Vraiment, j'ai eu l'impression (joyeuse!) qu'elle a calmé les parents pour qu'ils arrêtent de stresser leurs enfants avec leurs notes si importantes en 5e année pour "choisir" leur école secondaire. Ça m'a sonné une cloche. En lisant le dernier Châtelaine, dans l'article "Pourquoi les parents fuient l'école publique?", trois phrases m'ont fait capoter. Une mère admet avoir talonné son enfant toute l'année pour qu'il maintienne une moyenne d'au moins 75%... assez pour que "son pédiatre la sermonne au sujet de la pression qu'on met sur les enfants". Un peu plus loin, on apprend qu'elle a inscrit son fils à 5 séances de préparation aux tests d'admission, le samedi matin (!). Puis, le chat sort du sac à la toute fin de l'article. "Je voudrais qu'il réussisse là où j'ai échoué".Ahhhhhhhhhhh! C'est ça!
En tant que parents, on est en train de pousser peut-être trop nos enfants pour compenser un manque personnel. On les force à avoir de super notes en les enrôlant rapidement dans un engrenage de stress et de pression de performance. On le fait avec les meilleures intentions du monde, mais je pense qu'on a besoin de professeurs comme celle de MissLulus pour nous brasser un peu.
Ici, dans le grand Longueuil, il y a toute une bataille qui se joue entre les écoles privées et les écoles publiques qui offrent désormais une foule de programmes spécialisés spéciaux. Aux portes du gymnase durant la rencontre, des écoles avaient leur table pour nous expliquer leurs programmes. On aurait dit une foire... On a des soirs de visites des écoles et des rencontres d'information. C'est complètement fou! Je comprends qu'il faut bien choisir, mais faut aussi se calmer. Au secondaire, il n'y pas beaucoup de cours "spéciaux" ou à réelle option, le programme avec les matières obligatoires est déjà chargé. Mais on leur fait croire qu'ils choisissent déjà leur voie. Ce n'est pas parce que tu prends l'option "concentration théâtre" ou "musique" que tu ne feras des maths, du français, de la bio.

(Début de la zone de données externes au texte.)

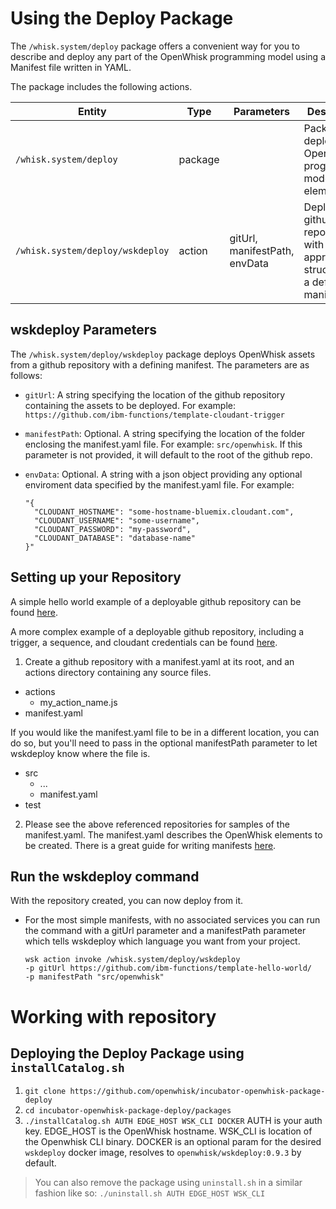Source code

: # Using the Deploy Package

The `/whisk.system/deploy` package offers a convenient way for you to describe and deploy any part of the OpenWhisk programming model using a Manifest file written in YAML.

The package includes the following actions.

| Entity | Type | Parameters | Description |
| --- | --- | --- | --- |
| `/whisk.system/deploy` | package |  | Package to deploy OpenWhisk programming model elements |
| `/whisk.system/deploy/wskdeploy` | action | gitUrl, manifestPath, envData | Deploy from github repositories with the appropriate structure and a defining manifest. |

## wskdeploy Parameters
The `/whisk.system/deploy/wskdeploy` package deploys OpenWhisk assets from a github repository with a defining manifest.  The parameters are as follows:
- `gitUrl`: A string specifying the location of the github repository containing the assets to be deployed. For example: `https://github.com/ibm-functions/template-cloudant-trigger`

- `manifestPath`: Optional. A string specifying the location of the folder enclosing the manifest.yaml file. For example: `src/openwhisk`. If this parameter is not provided, it will default to the root of the github repo.

- `envData`: Optional. A string with a json object providing any optional enviroment data specified by the manifest.yaml file. For example:
  ```
  "{
    "CLOUDANT_HOSTNAME": "some-hostname-bluemix.cloudant.com",
    "CLOUDANT_USERNAME": "some-username",
    "CLOUDANT_PASSWORD": "my-password",
    "CLOUDANT_DATABASE": "database-name"
  }"
  ```


## Setting up your Repository

A simple hello world example of a deployable github repository can be found [here](https://github.com/ibm-functions/template-hello-world/).

A more complex example of a deployable github repository, including a trigger, a sequence, and cloudant credentials  can be found [here](https://github.com/ibm-functions/template-cloudant-trigger).

1. Create a github repository with a manifest.yaml at its root, and an actions directory containing any source files.
* actions
    * my\_action\_name.js
* manifest.yaml

If you would like the manifest.yaml file to be in a different location, you can do so, but you'll need to pass in the optional manifestPath parameter to let wskdeploy know where the file is.

* src
    * ...
    * manifest.yaml
* test

2. Please see the above referenced repositories for samples of the manifest.yaml.  The manifest.yaml describes the OpenWhisk elements to be created.  There is a great guide for writing manifests [here](https://github.com/apache/incubator-openwhisk-wskdeploy/blob/master/docs/programming_guide.md#wskdeploy-utility-by-example).


## Run the wskdeploy command

With the repository created, you can now deploy from it.

- For the most simple manifests, with no associated services you can run the command with a gitUrl parameter and a manifestPath parameter which tells wskdeploy which language you want from your project.

  ```
  wsk action invoke /whisk.system/deploy/wskdeploy
  -p gitUrl https://github.com/ibm-functions/template-hello-world/
  -p manifestPath "src/openwhisk"
  ```

# Working with repository

## Deploying the Deploy Package using `installCatalog.sh`

1. `git clone https://github.com/openwhisk/incubator-openwhisk-package-deploy`
2. `cd incubator-openwhisk-package-deploy/packages`
3. `./installCatalog.sh AUTH EDGE_HOST WSK_CLI DOCKER`
   AUTH is your auth key.  EDGE_HOST is the OpenWhisk hostname.  WSK_CLI is location of the Openwhisk CLI binary. DOCKER is an optional param for the desired `wskdeploy` docker image, resolves to `openwhisk/wskdeploy:0.9.3` by default.

> You can also remove the package using `uninstall.sh` in a similar fashion like so:
> `./uninstall.sh AUTH EDGE_HOST WSK_CLI`

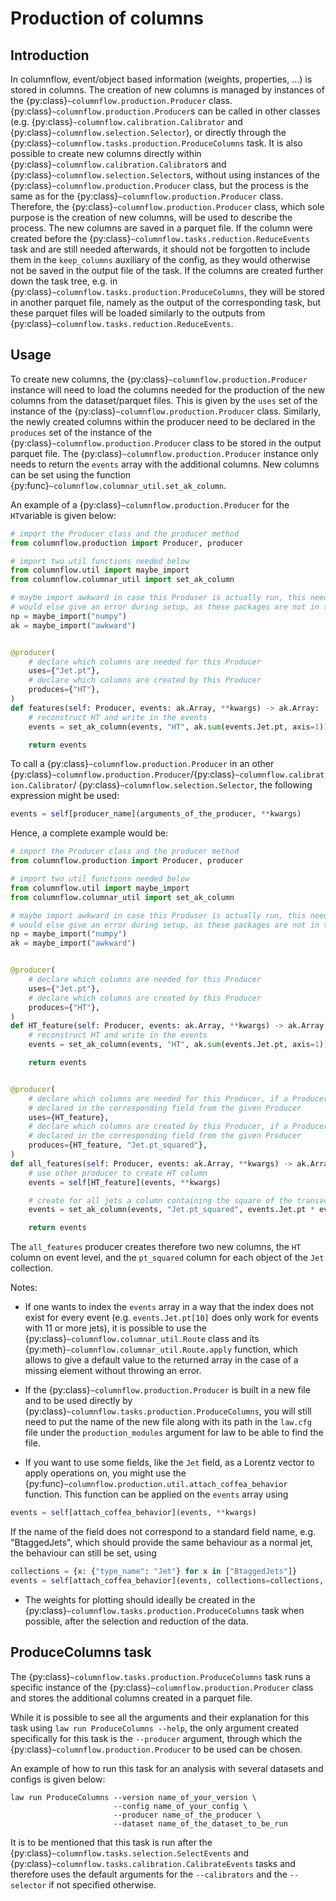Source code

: # Production of columns

## Introduction

In columnflow, event/object based information (weights, properties, ...) is stored in columns.
The creation of new columns is managed by instances of the
{py:class}`~columnflow.production.Producer` class. {py:class}`~columnflow.production.Producer`s can
be called in other classes (e.g. {py:class}`~columnflow.calibration.Calibrator` and
{py:class}`~columnflow.selection.Selector`), or directly through the
{py:class}`~columnflow.tasks.production.ProduceColumns` task. It is also possible to create new
columns directly within {py:class}`~columnflow.calibration.Calibrator`s and
{py:class}`~columnflow.selection.Selector`s, without using instances of the
{py:class}`~columnflow.production.Producer` class, but the process is
the same as for the {py:class}`~columnflow.production.Producer` class. Therefore, the
{py:class}`~columnflow.production.Producer` class, which sole purpose is the creation of new
columns, will be used to describe the process. The new columns are saved in a parquet file. If the
column were created before the {py:class}`~columnflow.tasks.reduction.ReduceEvents` task and are
still needed afterwards, it should not be forgotten to include them in the ```keep_columns```
auxiliary of the config, as they would otherwise not be saved in the output file of the task. If
the columns are created further down the task tree, e.g. in
{py:class}`~columnflow.tasks.production.ProduceColumns`, they will be stored in another parquet
file, namely as the output of the corresponding task, but these parquet files will be loaded
similarly to the outputs from {py:class}`~columnflow.tasks.reduction.ReduceEvents`.

## Usage

To create new columns, the {py:class}`~columnflow.production.Producer` instance will need to load
the columns needed for the production of the new columns from the dataset/parquet files. This is
given by the ```uses``` set of the instance of the {py:class}`~columnflow.production.Producer`
class. Similarly, the newly created columns within the producer need to be declared in the
```produces``` set of the instance of the {py:class}`~columnflow.production.Producer` class to be
stored in the output parquet file. The {py:class}`~columnflow.production.Producer` instance only
needs to return the ```events``` array with the additional columns. New columns can be set using
the function {py:func}`~columnflow.columnar_util.set_ak_column`.

An example of a {py:class}`~columnflow.production.Producer` for the ```HT```variable is given below:

```python
# import the Producer class and the producer method
from columnflow.production import Producer, producer

# import two util functions needed below
from columnflow.util import maybe_import
from columnflow.columnar_util import set_ak_column

# maybe import awkward in case this Produser is actually run, this needs to be set as columnflow
# would else give an error during setup, as these packages are not in the default sandbox
np = maybe_import("numpy")
ak = maybe_import("awkward")


@producer(
    # declare which columns are needed for this Producer
    uses={"Jet.pt"},
    # declare which columns are created by this Producer
    produces={"HT"},
)
def features(self: Producer, events: ak.Array, **kwargs) -> ak.Array:
    # reconstruct HT and write in the events
    events = set_ak_column(events, "HT", ak.sum(events.Jet.pt, axis=1))

    return events
```

To call a {py:class}`~columnflow.production.Producer` in an other
{py:class}`~columnflow.production.Producer`/{py:class}`~columnflow.calibration.Calibrator`/
{py:class}`~columnflow.selection.Selector`, the following expression might be used:
```python
events = self[producer_name](arguments_of_the_producer, **kwargs)
```

Hence, a complete example would be:
```python
# import the Producer class and the producer method
from columnflow.production import Producer, producer

# import two util functions needed below
from columnflow.util import maybe_import
from columnflow.columnar_util import set_ak_column

# maybe import awkward in case this Produser is actually run, this needs to be set as columnflow
# would else give an error during setup, as these packages are not in the default sandbox
np = maybe_import("numpy")
ak = maybe_import("awkward")


@producer(
    # declare which columns are needed for this Producer
    uses={"Jet.pt"},
    # declare which columns are created by this Producer
    produces={"HT"},
)
def HT_feature(self: Producer, events: ak.Array, **kwargs) -> ak.Array:
    # reconstruct HT and write in the events
    events = set_ak_column(events, "HT", ak.sum(events.Jet.pt, axis=1))

    return events


@producer(
    # declare which columns are needed for this Producer, if a Producer is given, takes all columns
    # declared in the corresponding field from the given Producer
    uses={HT_feature},
    # declare which columns are created by this Producer, if a Producer is given, takes all columns
    # declared in the corresponding field from the given Producer
    produces={HT_feature, "Jet.pt_squared"},
)
def all_features(self: Producer, events: ak.Array, **kwargs) -> ak.Array:
    # use other producer to create HT column
    events = self[HT_feature](events, **kwargs)

    # create for all jets a column containing the square of the transverse momentum
    events = set_ak_column(events, "Jet.pt_squared", events.Jet.pt * events.Jet.pt)

    return events
```

The ```all_features``` producer creates therefore two new columns, the ```HT``` column on event
level, and the ```pt_squared``` column for each object of the ```Jet``` collection.

Notes:
- If one wants to index the ```events``` array in a way that the index does not exist for every
event (e.g. ```events.Jet.pt[10]``` does only work for events with 11 or more jets), it is possible
to use the {py:class}`~columnflow.columnar_util.Route` class and its
{py:meth}`~columnflow.columnar_util.Route.apply` function, which allows to give a default value to
the returned array in the case of a missing element without throwing an error.

- If the {py:class}`~columnflow.production.Producer` is built in a new file and to be used directly
by {py:class}`~columnflow.tasks.production.ProduceColumns`, you will still need to put the name of
the new file along with its path in the ```law.cfg``` file under the ```production_modules```
argument for law to be able to find the file.

- If you want to use some fields, like the ```Jet``` field, as a Lorentz vector to apply operations
on, you might use the {py:func}`~columnflow.production.util.attach_coffea_behavior` function. This
function can be applied on the ```events``` array using
```python
events = self[attach_coffea_behavior](events, **kwargs)
```
If the name of the field does not correspond to a standard field name, e.g. "BtaggedJets", which
should provide the same behaviour as a normal jet, the behaviour can still be set, using
```python
collections = {x: {"type_name": "Jet"} for x in ["BtaggedJets"]}
events = self[attach_coffea_behavior](events, collections=collections, **kwargs)
```

- The weights for plotting should ideally be created in the
{py:class}`~columnflow.tasks.production.ProduceColumns` task when possible, after the selection and
reduction of the data.


## ProduceColumns task

The {py:class}`~columnflow.tasks.production.ProduceColumns` task runs a specific instance of the
{py:class}`~columnflow.production.Producer` class and stores the additional columns created in a
parquet file.

While it is possible to see all the arguments and their explanation for this task using
```law run ProduceColumns --help```, the only argument created specifically for this task is the
```--producer``` argument, through which the {py:class}`~columnflow.production.Producer` to be used
can be chosen.

An example of how to run this task for an analysis with several datasets and configs is given below:

```shell
law run ProduceColumns --version name_of_your_version \
                       --config name_of_your_config \
                       --producer name_of_the_producer \
                       --dataset name_of_the_dataset_to_be_run
```

It is to be mentioned that this task is run after the
{py:class}`~columnflow.tasks.selection.SelectEvents` and
{py:class}`~columnflow.tasks.calibration.CalibrateEvents`
tasks and therefore uses the default arguments for the ```--calibrators``` and the ```--selector```
if not specified otherwise.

On oublie de leur dire ça aussi! Des fois, je suis en train de me demander si on est en train de faire des demandes d'admission à l'université. Même pour le cégep, je ne me rappelle pas que ça a été aussi fou! MissLulus a 10 ans! Je ne savais même pas ce que je voulais vraiment faire à 18 ans après mon cégep et mes expériences de travail. MissLulus a 10 ans et on lui demande de choisir!
Encore dans sa classe, le vendredi après-midi, ils font une plénière de discussion sur les sujets qui les touchent. Le sujet qui revient le plus souvent? Le secondaire. Ça les stresse vraiment. C'est moi où ça ne devrait pas être une source d'anxiété pour eux. C'est juste une suite logique. C'est pas "si gros" que ça. On veut qu'ils réussissent à l'école ou on veut qu'ils aiment l'école. Les deux, bien sûr. Mais il faut d'abord qu'ils aiment l'école pour réussir. Et trop les pousser peut les mener à tout simplement les écoeurer de l'école.
Vraiment, je refuse d'entrer dans cette folie. Je n'ai pas l'impression d'abandonner ma fille et de ne pas lui donner toutes les chances. Je lui ai dit plusieurs fois que c'est à elle de faire de son passage à l'école, une réussite et une super expérience. Au primaire comme au secondaire! Ce n'est pas l'école où tu es qui fait que tu vas aimer ça ou que tu vas avoir des bonnes notes. C'est ce que tu y fais, ce que tu y apprends. C'est comment tu t'y impliques. Comment tu la vis. Il faut leur rappeler ça aussi. Et surtout leur dire que les notes, c'est pas tout dans la vie! (et se rappeler à soi-même si on stresse trop!). On ne veut pas qu'il vire fou en 5e année, quand même!